Thursday 13 Dec 2018

Inspections: Where to Inspect Products?

Where to inspect your ordered products can be a tricky question, because ideally you want inspect the products before accepting them – so that you can reject them without having to pay for them.

If you inspect the products at your supplier’s facilities, you can immediately reject them if they aren’t good quality. However, this usually isn’t a practical option, since your supplier is often thousands of miles away from you. More likely, you’ll do the inspections at your own facilities. But will it then be too late to reject low-quality products and get your money back?

This all hinges on the legal meaning of “acceptance”. To most people, “acceptance” means receiving products and then deciding to keep them. But for and payment processors such as Paypal, “acceptance” might mean the mere act of taking delivery of the products. Whether you like them or not, you’ve “accepted” the products – and your supplier is entitled to his payment – when you receive shipment and there’s a shipping record to prove it.
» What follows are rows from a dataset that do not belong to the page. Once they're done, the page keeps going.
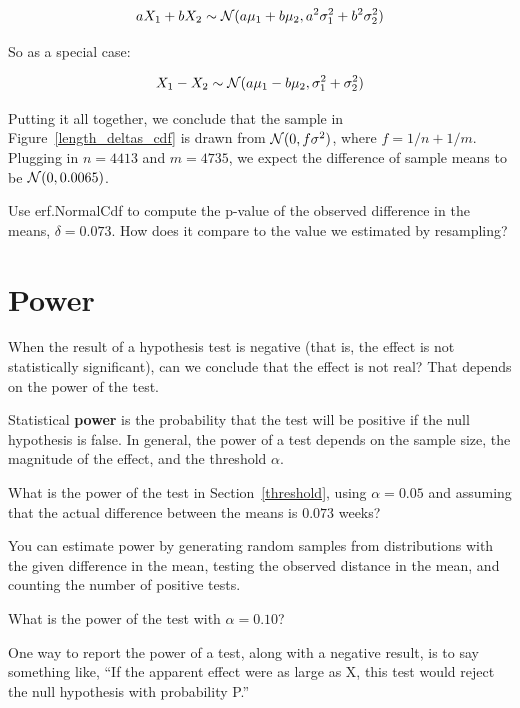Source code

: \documentclass[12pt]{book}
\begin{document}
\[ aX_1 + bX_2 \sim \mathcal{N} (a\mu_1 + b\mu_2, 
                                 a^2\sigma_1^2 + b^2\sigma_2^2) \]

So as a special case:

\[ X_1 - X_2 \sim \mathcal{N} (a\mu_1 - b\mu_2, 
                               \sigma_1^2 + \sigma_2^2) \]

Putting it all together, we conclude that the sample in
Figure~\ref{length_deltas_cdf} is drawn from 
$\mathcal{N} (0, f \sigma^2)$, where $f = 1/n + 1/m$.  Plugging in
$n=4413$ and $m=4735$, we expect the difference of sample means to be
$\mathcal{N} (0, 0.0065)$.

\begin{ex}

Use erf.NormalCdf to compute the p-value of the observed difference
in the means, $\delta=0.073$.  How does it compare to the value
we estimated by resampling?

\end{ex}



\section{Power}

When the result of a hypothesis test is negative (that is, the effect is
not statistically significant), can we conclude that the effect is not
real?  That depends on the power of the test.

Statistical {\bf power} is the probability that the test will be
positive if the null hypothesis is false.  In general, the power of a
test depends on the sample size, the magnitude of the effect, and the
threshold $\alpha$.

\begin{ex}

What is the power of the test in Section~\ref{threshold}, using
$\alpha=0.05$ and assuming that the actual difference between the
means is $0.073$ weeks?

You can estimate power by generating random samples from distributions
with the given difference in the mean, testing the observed distance
in the mean, and counting the number of positive tests.

What is the power of the test with $\alpha=0.10$?

\end{ex}

One way to report the power of a test, along with a negative result,
is to say something like, ``If the apparent effect were as large
as X, this test would reject the null hypothesis with probability P.''
\end{document}
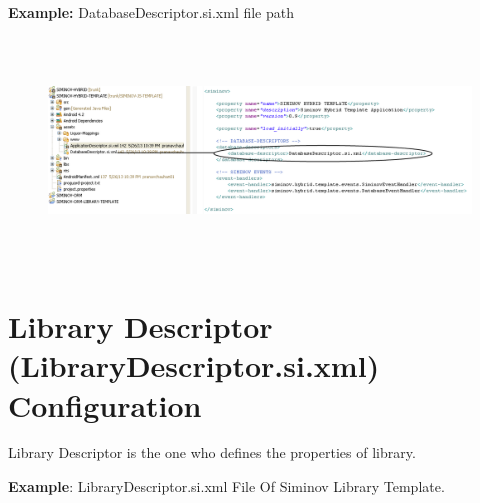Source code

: 	\par
		\textbf{Example:} DatabaseDescriptor.si.xml file path
		\begin{figure}[htbp]
			\centering
				\includegraphics[height=6cm]{Resources/siminov_hybrid_template_application_database_descriptor_path_example.png}
		\end{figure}




\newpage
\section{Library Descriptor (LibraryDescriptor.si.xml) Configuration}
	Library Descriptor is the one who defines the properties of library.



\textbf{Example}: LibraryDescriptor.si.xml File Of Siminov Library Template.


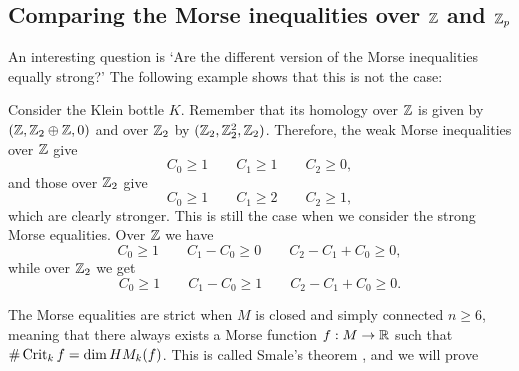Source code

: \subsection{Comparing the Morse inequalities over $\Z$ and $\Z_p$}

An interesting question is `Are the different version of the Morse inequalities equally strong?'
The following example shows that this is not the case:

\begin{eg}
    Consider the Klein bottle $K$.
    Remember that its homology over $\Z$ is given by $(\Z, \Z_2 \oplus \Z, 0)$ and over $ \Z_2$ by $(\Z_2, \Z_2^2, \Z_2)$.
    Therefore, the weak Morse inequalities over $\Z$ give
    \[
    C_0 \ge 1 \qquad C_1 \ge 1 \qquad C_2 \ge 0
    ,\] 
    and those over $\Z_2$ give
    \[
    C_0 \ge  1 \qquad C_1 \ge  2 \qquad C_2 \ge  1
    ,\] 
    which are clearly stronger.
    This is still the case when we consider the strong Morse equalities. Over $ \Z$ we have
    \[
    C_0 \ge  1 \qquad C_1 - C_0 \ge  0 \qquad C_2 - C_1 + C_0 \ge  0
    ,\] 
    while over $\Z_2$ we get
    \[
    C_0 \ge  1 \qquad C_1 - C_0 \ge  1 \qquad C_2 - C_1 + C_0 \ge  0
    .\] 
\end{eg}

\begin{remark}
    The Morse equalities are strict when $M$ is closed and simply connected $n\ge 6$, meaning that there always exists a Morse function $f: M \to  \R$ such that $\# \Crit_k f = \dim \HMf[k]f$. This is called Smale's theorem , and we will prove 
\end{remark}





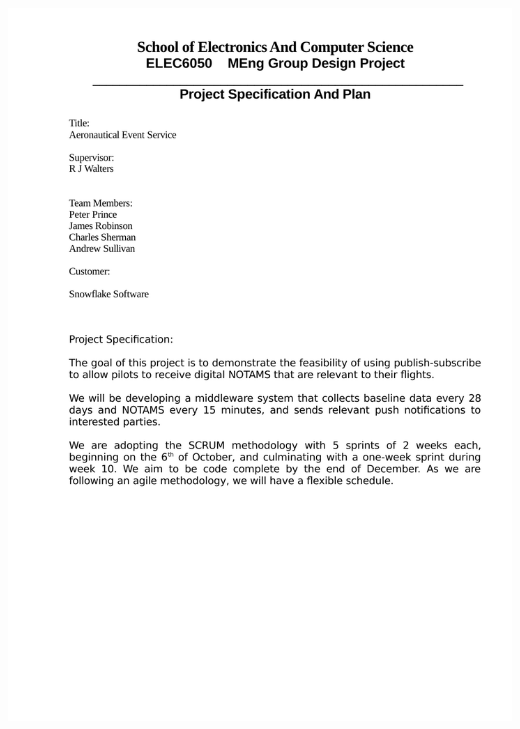 \documentclass[a4paper, 12pt, twoside]{article}
\begin{document}
\begin{center}
\includegraphics[scale=0.7]{spec.pdf}
\end{center}
\end{document}
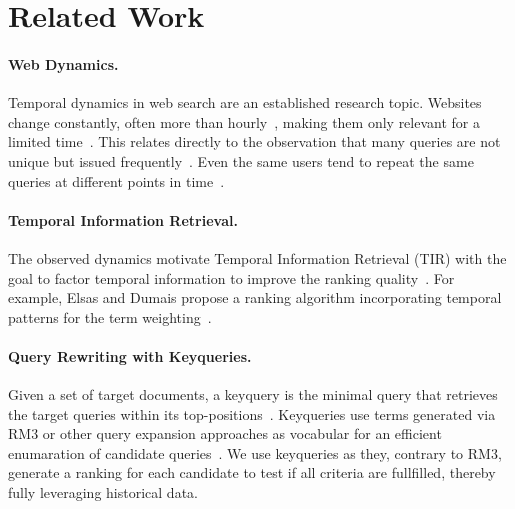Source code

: \enlargethispage*{2\baselineskip}

\section{Related Work}
\label{sec:related-work}

\paragraph{Web Dynamics.} Temporal dynamics in web search are an established research topic. Websites change constantly, often more than hourly~\cite{DBLP:conf/wsdm/AdarTDE09},
making them only relevant for a limited time~\cite{DBLP:conf/sigir/TikhonovBBOKG13}. This relates directly to the observation that many queries are not unique but issued frequently~\cite{DBLP:conf/sigir/Dumais14,DBLP:journals/sigir/SilversteinHMM99}. Even the same users tend to repeat the same queries at different points in time~\cite{DBLP:conf/wsdm/TylerT10}.

\vspace*{-1ex}

\paragraph{Temporal Information Retrieval.} The observed dynamics motivate Temporal Information Retrieval (TIR) with the goal to factor temporal information to improve the ranking quality~\cite{DBLP:journals/ftir/KanhabuaBN15,DBLP:journals/csur/CamposDJJ14}. For example, Elsas and Dumais propose a ranking algorithm incorporating temporal patterns for the term weighting~\cite{DBLP:conf/wsdm/ElsasD10}.

\vspace*{-1ex}

\paragraph{Query Rewriting with Keyqueries.} Given a set of target documents, a keyquery is the minimal query that retrieves the target queries within its top-positions~\cite{gollub:2013a,hagen:2016b}. Keyqueries use terms generated via RM3 or other query expansion approaches as vocabular for an efficient enumaration of candidate queries~\cite{froebe:2022c,froebe:2021c}. We use keyqueries as they, contrary to RM3, generate a ranking for each candidate to test if all criteria are fullfilled, thereby fully leveraging historical data.

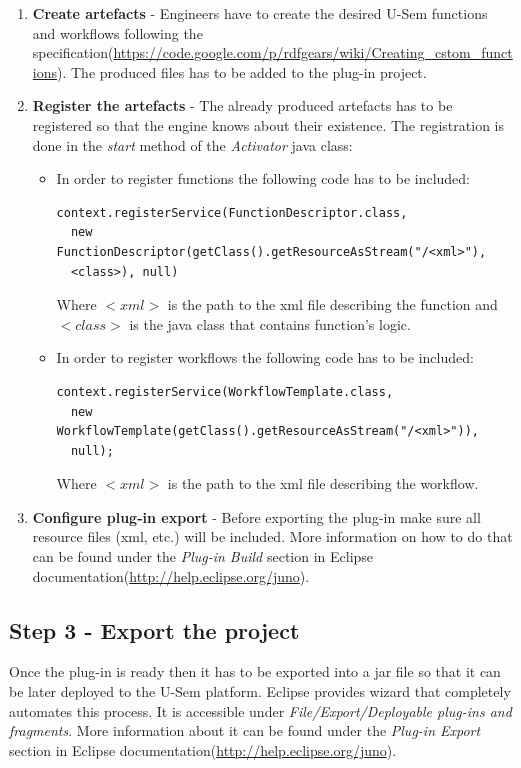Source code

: \begin{enumerate}
	\item \textbf{Create artefacts} - Engineers have to create the desired U-Sem functions and workflows following the specification(\url{https://code.google.com/p/rdfgears/wiki/Creating_cstom_functions}). The produced files has to be added to the plug-in project.
	\item \textbf{Register the artefacts} - The already produced artefacts has to be registered so that the engine knows about their existence. The registration is done in the \textit{start} method of the \textit{Activator} java class:
	\begin{itemize}
	
		\item In order to register functions the following code has to be included:
		
\begin{lstlisting}
context.registerService(FunctionDescriptor.class, 
  new FunctionDescriptor(getClass().getResourceAsStream("/<xml>"), 
  <class>), null)
\end{lstlisting}

		Where \textit{$<xml>$} is the path to the xml file describing the function and \textit{$<class>$} is the java class that contains function's logic.
		
		\item In order to register workflows the following code has to be included: 
\begin{lstlisting}
context.registerService(WorkflowTemplate.class,
  new WorkflowTemplate(getClass().getResourceAsStream("/<xml>")),
  null);
\end{lstlisting}

		Where \textit{$<xml>$} is the path to the xml file describing the workflow.
		
	\end{itemize}
	\item \textbf{Configure plug-in export} -  Before exporting the plug-in make sure all resource files (xml, etc.) will be included. More information on how to do that can be found under the \textit{Plug-in Build} section in Eclipse documentation(\url{http://help.eclipse.org/juno}).
	
	
\end{enumerate}

\subsection{Step 3 - Export the project}
Once the plug-in is ready then it has to be exported into a jar file so that it can be later deployed to the U-Sem platform. Eclipse provides wizard that completely automates this process. It is accessible under \textit{File/Export/Deployable plug-ins and fragments}. More information about it can be found under the \textit{Plug-in Export} section in Eclipse documentation(\url{http://help.eclipse.org/juno}).

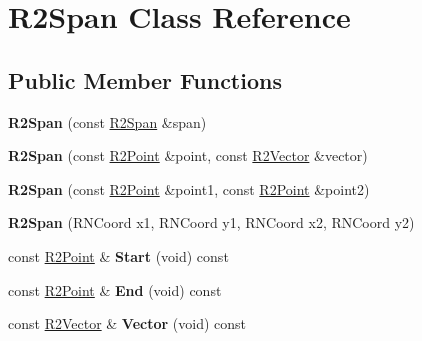 \hypertarget{class_r2_span}{}\section{R2\+Span Class Reference}
\label{class_r2_span}
\subsection*{Public Member Functions}
\begin{DoxyCompactItemize}
\item 
{\bfseries R2\+Span} (const \hyperlink{class_r2_span}{R2\+Span} \&span)\hypertarget{class_r2_span_a3c60ef06c0d0ba51b08e369367aff876}{}\label{class_r2_span_a3c60ef06c0d0ba51b08e369367aff876}

\item 
{\bfseries R2\+Span} (const \hyperlink{class_r2_point}{R2\+Point} \&point, const \hyperlink{class_r2_vector}{R2\+Vector} \&vector)\hypertarget{class_r2_span_acf0c821ea10dab859f29208385d3ee54}{}\label{class_r2_span_acf0c821ea10dab859f29208385d3ee54}

\item 
{\bfseries R2\+Span} (const \hyperlink{class_r2_point}{R2\+Point} \&point1, const \hyperlink{class_r2_point}{R2\+Point} \&point2)\hypertarget{class_r2_span_a7432fd74bb56fac6cc856b646da0f15d}{}\label{class_r2_span_a7432fd74bb56fac6cc856b646da0f15d}

\item 
{\bfseries R2\+Span} (R\+N\+Coord x1, R\+N\+Coord y1, R\+N\+Coord x2, R\+N\+Coord y2)\hypertarget{class_r2_span_ad504e54ba86d8fada5938b3bc97c3e87}{}\label{class_r2_span_ad504e54ba86d8fada5938b3bc97c3e87}

\item 
const \hyperlink{class_r2_point}{R2\+Point} \& {\bfseries Start} (void) const \hypertarget{class_r2_span_ae88dadb214e6fbfd8f9e02801c548bb6}{}\label{class_r2_span_ae88dadb214e6fbfd8f9e02801c548bb6}

\item 
const \hyperlink{class_r2_point}{R2\+Point} \& {\bfseries End} (void) const \hypertarget{class_r2_span_a35092f972b2963f3f7f98af5a29c7a4c}{}\label{class_r2_span_a35092f972b2963f3f7f98af5a29c7a4c}

\item 
const \hyperlink{class_r2_vector}{R2\+Vector} \& {\bfseries Vector} (void) const \hypertarget{class_r2_span_ae3f1b43d779448c2ad4eb033506760ac}{}\label{class_r2_span_ae3f1b43d779448c2ad4eb033506760ac}


\end{DoxyCompactItemize}
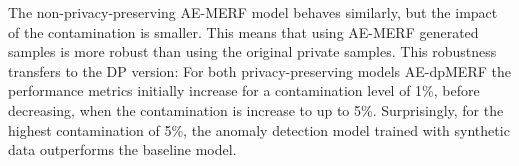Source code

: The non-privacy-preserving AE-MERF model behaves similarly, but the impact of the contamination is smaller. This means that using AE-MERF generated samples is more robust than using the original private samples. This robustness transfers to the DP version: For both privacy-preserving models AE-dpMERF the performance metrics initially increase for a contamination level of 1\%, before decreasing, when the contamination is increase to up to 5\%. Surprisingly, for the highest contamination of 5\%, the anomaly detection model trained with synthetic data outperforms the baseline model. 

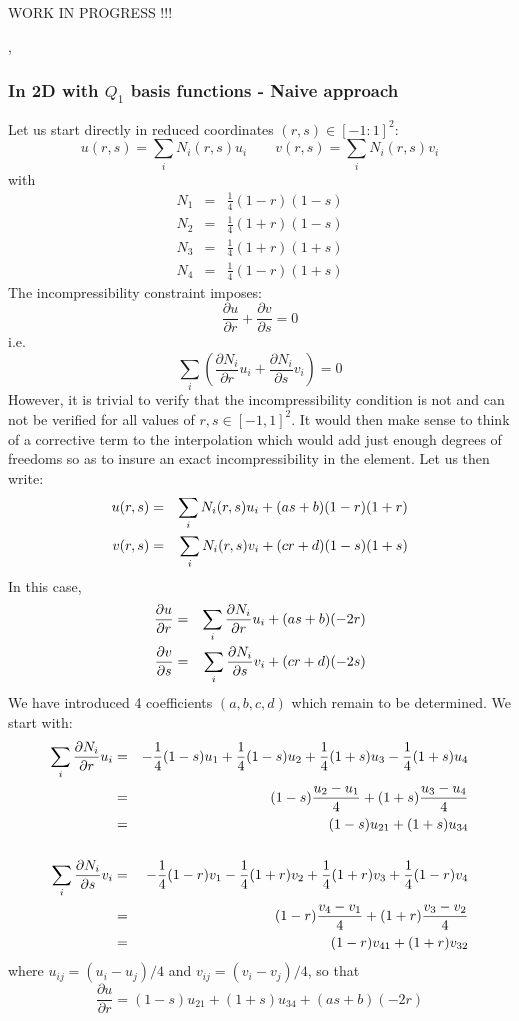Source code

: 
WORK IN PROGRESS !!!


\Literature \cite{pukp16},\cite{mcna11} \cite{waav15}

\subsubsection{In 2D with $Q_1$ basis functions - Naive approach}

Let us start directly in reduced coordinates $(r,s)\in [-1:1]^2$:
\[
u(r,s)=\sum_i N_i(r,s) u_i
\quad
\quad
v(r,s)=\sum_i N_i(r,s) v_i
\]
with 
\begin{eqnarray}
N_1&=& \frac{1}{4}(1-r)(1-s)  \nonumber\\ 
N_2&=& \frac{1}{4}(1+r)(1-s)  \nonumber\\ 
N_3&=& \frac{1}{4}(1+r)(1+s)  \nonumber\\ 
N_4&=& \frac{1}{4}(1-r)(1+s)  \nonumber
\end{eqnarray}
The incompressibility constraint imposes:
\[
\frac{\partial u}{\partial r}+
\frac{\partial v}{\partial s}=0
\]
i.e.
\[
\sum_i \left(  
\frac{\partial N_i}{\partial r} u_i+
\frac{\partial N_i}{\partial s} v_i
\right)
=0
\]
However, it is trivial to verify that the incompressibility 
condition is not and can not be verified for all values of  
$r,s \in [-1,1]^2$.
It would then make sense to think of a corrective term to the interpolation
which would add just enough degrees of freedoms so as to insure an exact
incompressibility in the element. 
Let us then write:
\begin{eqnarray}
u(r,s)&=&\sum_i N_i(r,s) u_i + (a s + b)(1-r)(1+r) \nonumber\\
v(r,s)&=&\sum_i N_i(r,s) v_i + (c r + d)(1-s)(1+s) \nonumber
\end{eqnarray}
In this case,
\begin{eqnarray}
\frac{\partial u}{\partial r}&=&\sum_i \frac{\partial N_i}{\partial r} u_i + (a s + b) (-2r) \nonumber\\
\frac{\partial v}{\partial s}&=&\sum_i \frac{\partial N_i}{\partial s} v_i + (c r + d)(-2s) \nonumber
\end{eqnarray}
We have introduced 4 coefficients  $(a,b,c,d)$ which remain to be determined. 
We start with:
\begin{eqnarray}
\sum_i \frac{\partial N_i}{\partial r} u_i 
&=& -\frac{1}{4} (1-s) u_1 + \frac{1}{4} (1-s) u_2 +\frac{1}{4} (1+s) u_3 -\frac{1}{4} (1+s) u_4 \nonumber\\
&=& (1-s) \frac{u_2-u_1}{4} + (1+s) \frac{u_3-u_4}{4} \nonumber\\
&=& (1-s) u_{21} + (1+s) u_{34} \nonumber\\
\nonumber\\
\sum_i \frac{\partial N_i}{\partial s} v_i 
&=& -\frac{1}{4} (1-r) v_1 - \frac{1}{4} (1+r) v_2 +\frac{1}{4} (1+r) v_3 +\frac{1}{4} (1-r) v_4 \nonumber\\
&=& (1-r) \frac{v_4-v_1}{4} + (1+r)\frac{v_3-v_2}{4} \nonumber\\
&=& (1-r) v_{41} + (1+r) v_{32} \nonumber
\end{eqnarray}
where $u_{ij}=(u_i-u_j)/4$ and $v_{ij}=(v_i-v_j)/4$, so that
\[
\frac{\partial u}{\partial r}=
(1-s) u_{21} + (1+s) u_{34} 
+ (a s + b) (-2r)
\]

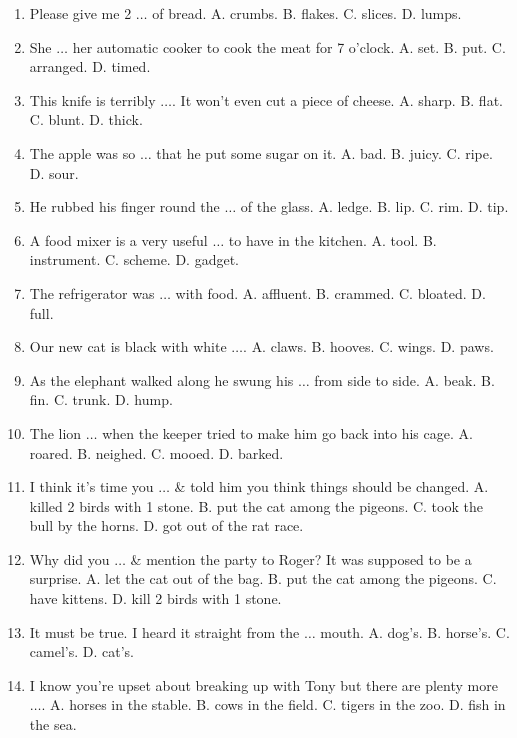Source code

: \documentclass{article}
\numberwithin{equation}{section}
\begin{document}
\begin{enumerate}[leftmargin=2mm]
	\item Please give me 2 $\ldots$ of bread. {\sf A.} crumbs. {\sf B.} flakes. {\sf C.} slices. {\sf D.} lumps.
	\item She $\ldots$ her automatic cooker to cook the meat for 7 o'clock. {\sf A.} set. {\sf B.} put. {\sf C.} arranged. {\sf D.} timed.
	\item This knife is terribly $\ldots$. It won't even cut a piece of cheese. {\sf A.} sharp. {\sf B.} flat. {\sf C.} blunt. {\sf D.} thick.
	\item The apple was so $\ldots$ that he put some sugar on it. {\sf A.} bad. {\sf B.} juicy. {\sf C.} ripe. {\sf D.} sour.
	\item He rubbed his finger round the $\ldots$ of the glass. {\sf A.} ledge. {\sf B.} lip. {\sf C.} rim. {\sf D.} tip.
	\item A food mixer is a very useful $\ldots$ to have in the kitchen. {\sf A.} tool. {\sf B.} instrument. {\sf C.} scheme. {\sf D.} gadget.
	\item The refrigerator was $\ldots$ with food. {\sf A.} affluent. {\sf B.} crammed. {\sf C.} bloated. {\sf D.} full.
	\item Our new cat is black with white $\ldots$. {\sf A.} claws. {\sf B.} hooves. {\sf C.} wings. {\sf D.} paws.
	\item As the elephant walked along he swung his $\ldots$ from side to side. {\sf A.} beak. {\sf B.} fin. {\sf C.} trunk. {\sf D.} hump.
	\item The lion $\ldots$ when the keeper tried to make him go back into his cage. {\sf A.} roared. {\sf B.} neighed. {\sf C.} mooed. {\sf D.} barked.
	\item I think it's time you $\ldots$ \& told him you think things should be changed. {\sf A.} killed 2 birds with 1 stone. {\sf B.} put the cat among the pigeons. {\sf C.} took the bull by the horns. {\sf D.} got out of the rat race.
	\item Why did you $\ldots$ \& mention the party to Roger? It was supposed to be a surprise. {\sf A.} let the cat out of the bag. {\sf B.} put the cat among the pigeons. {\sf C.} have kittens. {\sf D.} kill 2 birds with 1 stone.
	\item It must be true. I heard it straight from the $\ldots$ mouth. {\sf A.} dog's. {\sf B.} horse's. {\sf C.} camel's. {\sf D.} cat's.
	\item I know you're upset about breaking up with Tony but there are plenty more $\ldots$. {\sf A.} horses in the stable. {\sf B.} cows in the field. {\sf C.} tigers in the zoo. {\sf D.} fish in the sea.

\end{enumerate}
\end{document}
So you might have to be careful about where – and when – you inspect your ordered products. The best place to inspect them is at your supplier’s facilities. No one can argue you’ve “accepted” the products at this point.

But if the products have already entered your country, you might want to inspect them before they clear customs. If they’re unsatisfactory, reject and return them immediately.

Another possibility is to have the products delivered to your local post office and do inspections there in the presence of a postal agent (so the supplier can’t accuse you of damaging the shipment). If the products aren’t satisfactory, immediately refuse acceptance and return them to the supplier. Check with your local post office to see if this option is possible.

In any case, the whole point is to not “accept” any products unless you’re satisfied with them.

You can avoid all this legal wrangling by specifying the exact meaning of “acceptance” in your contract with your supplier. For example, you might want to explicitly reserve a 30-day inspection period, during which time you can reject and return any ordered products. By doing this, you won’t have to worry about exactly where – and when – you should do your inspections.